Dataset records
============================================================

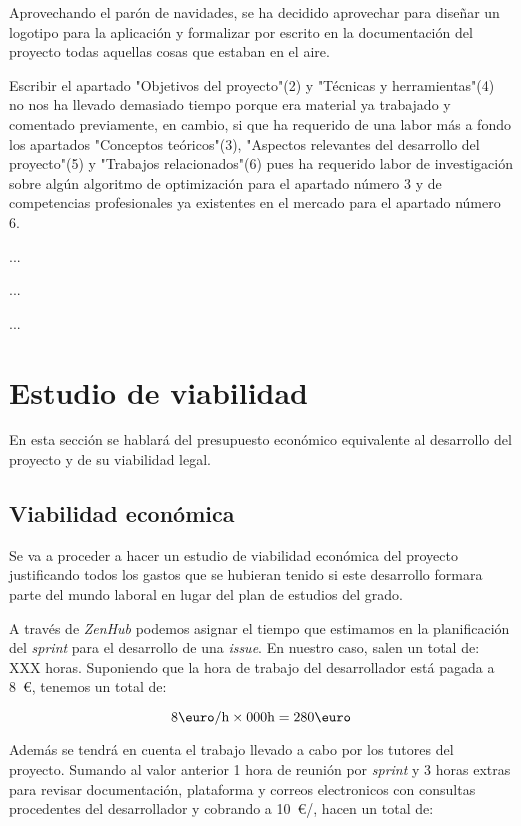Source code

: Aprovechando el parón de navidades, se ha decidido aprovechar para diseñar un logotipo para la aplicación y formalizar por escrito en la documentación del proyecto todas aquellas cosas que estaban en el aire.

Escribir el apartado "Objetivos del proyecto"(2) y "Técnicas y herramientas"(4) no nos ha llevado demasiado tiempo porque era material ya trabajado y comentado previamente, en cambio, si que ha requerido de una labor más a fondo los apartados "Conceptos teóricos"(3), "Aspectos relevantes del desarrollo del proyecto"(5) y "Trabajos relacionados"(6) pues ha requerido labor de investigación sobre algún algoritmo de optimización para el apartado número 3 y de competencias profesionales ya existentes en el mercado para el apartado número 6. 


...

...

...

\section{Estudio de viabilidad}

En esta sección se hablará del presupuesto económico equivalente al desarrollo del proyecto y de su viabilidad legal.

\subsection{Viabilidad económica}

Se va a proceder a hacer un estudio de viabilidad económica del proyecto justificando todos los gastos que se hubieran tenido si este desarrollo formara parte del mundo laboral en lugar del plan de estudios del grado.

A través de \textit{ZenHub} podemos asignar el tiempo que estimamos en la planificación del \textit{sprint} para el desarrollo de una \textit{issue}. En nuestro caso, salen un total de: XXX horas. Suponiendo que la hora de trabajo del desarrollador está pagada a 8~\euro, tenemos un total de:

\[8\text{\euro}/\text{h}\times 000\text{h}=280\text{\euro} \]

Además se tendrá en cuenta el trabajo llevado a cabo por los tutores del proyecto. Sumando al valor anterior 1 hora de reunión por \textit{sprint} y 3 horas extras para revisar documentación, plataforma y correos electronicos con consultas procedentes del desarrollador y cobrando a 10~\euro/, hacen un total de:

============================================================

_What the exercise asks:_
Wherever "económica" occurs in the entries above, copy the line it sits on.

_Task result:_
\subsection{Viabilidad económica}
Se va a proceder a hacer un estudio de viabilidad económica del proyecto justificando todos los gastos que se hubieran tenido si este desarrollo formara parte del mundo laboral en lugar del plan de estudios del grado.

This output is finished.